Daniel Gustafson is an assistant professor of English at The
City College of New York, CUNY.
"Lothario's Corpse directs the reader's attention to the
power of performance and to the expansiveness and breadth of
history and its multiplicity--histories--when viewed through
performance's lenses. [Gustafson's] readings and case studies of
the Restoration libertine's many afterlives lift the curtain on the
long-running repertoire of performances and reenactments that have
shaped cultural fantasies about the British subject since the early
eighteenth century. "-- "Eighteenth-Century Studies"
"Lothario's Corpse is an innovative contribution to the study of Restoration and 18th-century drama. Gustafson has read admirably widely, taking as a remit not only dramatic texts but pamphlets, diaries, and press accounts that consider the figure of the rake or libertine as theatrical character type, political phenomenon, or both.
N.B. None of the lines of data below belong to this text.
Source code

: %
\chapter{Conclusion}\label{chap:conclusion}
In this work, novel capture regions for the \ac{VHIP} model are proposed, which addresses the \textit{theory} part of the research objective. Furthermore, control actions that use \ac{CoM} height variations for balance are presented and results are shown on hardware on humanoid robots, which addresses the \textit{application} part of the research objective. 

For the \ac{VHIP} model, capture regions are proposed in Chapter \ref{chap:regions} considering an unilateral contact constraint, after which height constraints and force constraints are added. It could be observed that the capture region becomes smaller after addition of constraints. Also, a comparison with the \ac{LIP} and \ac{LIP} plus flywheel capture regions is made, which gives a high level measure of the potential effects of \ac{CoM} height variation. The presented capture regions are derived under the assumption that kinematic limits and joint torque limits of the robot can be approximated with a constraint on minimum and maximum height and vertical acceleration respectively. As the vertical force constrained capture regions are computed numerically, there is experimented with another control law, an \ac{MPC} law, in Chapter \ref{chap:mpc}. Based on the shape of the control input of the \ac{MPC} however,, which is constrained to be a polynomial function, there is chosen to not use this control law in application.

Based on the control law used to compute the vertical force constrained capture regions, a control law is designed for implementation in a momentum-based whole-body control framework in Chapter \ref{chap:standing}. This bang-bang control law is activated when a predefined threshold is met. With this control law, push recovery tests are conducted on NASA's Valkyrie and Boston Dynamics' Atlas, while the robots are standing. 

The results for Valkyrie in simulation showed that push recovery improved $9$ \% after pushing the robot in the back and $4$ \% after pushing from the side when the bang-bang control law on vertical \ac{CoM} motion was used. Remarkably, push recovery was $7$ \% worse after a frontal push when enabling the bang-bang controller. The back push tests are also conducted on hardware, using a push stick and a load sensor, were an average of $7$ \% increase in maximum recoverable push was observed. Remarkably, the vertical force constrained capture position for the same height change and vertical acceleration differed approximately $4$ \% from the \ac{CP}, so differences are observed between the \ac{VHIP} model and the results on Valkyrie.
In these provocative pages the irrepressible, unruly return of the rake--onstage and as performed in nontheatrical life--is a phenomenon beyond theater history that makes visible the unsettled dynamics of sovereignty and subjectivity in the long 18th century."--Brett D. Wilson "author of A Race of Female Patriots: Women and Public Spirit on the British Stage, 1688-1745"
"Lothario's Corpse exemplifies the very best of recent work on Restoration and eighteenth-century performance history. Gustafson's ambitious book not only rereads the figure of the libertine but also overturns a standard narrative in theater history, namely that the rise of bourgeois, sentimental comedy in the eighteenth century made earlier libertine fare unacceptable, on stage and off. The writing is lively and pleasing, and the scholarship commendable: Gustafson has clearly done his homework. Readers from a range of disciplines, from theatre studies to eighteenth-century literature, will benefit enormously from his erudition."--Deborah C. Payne "editor of The Cambridge Companion to English Restoration Theatre"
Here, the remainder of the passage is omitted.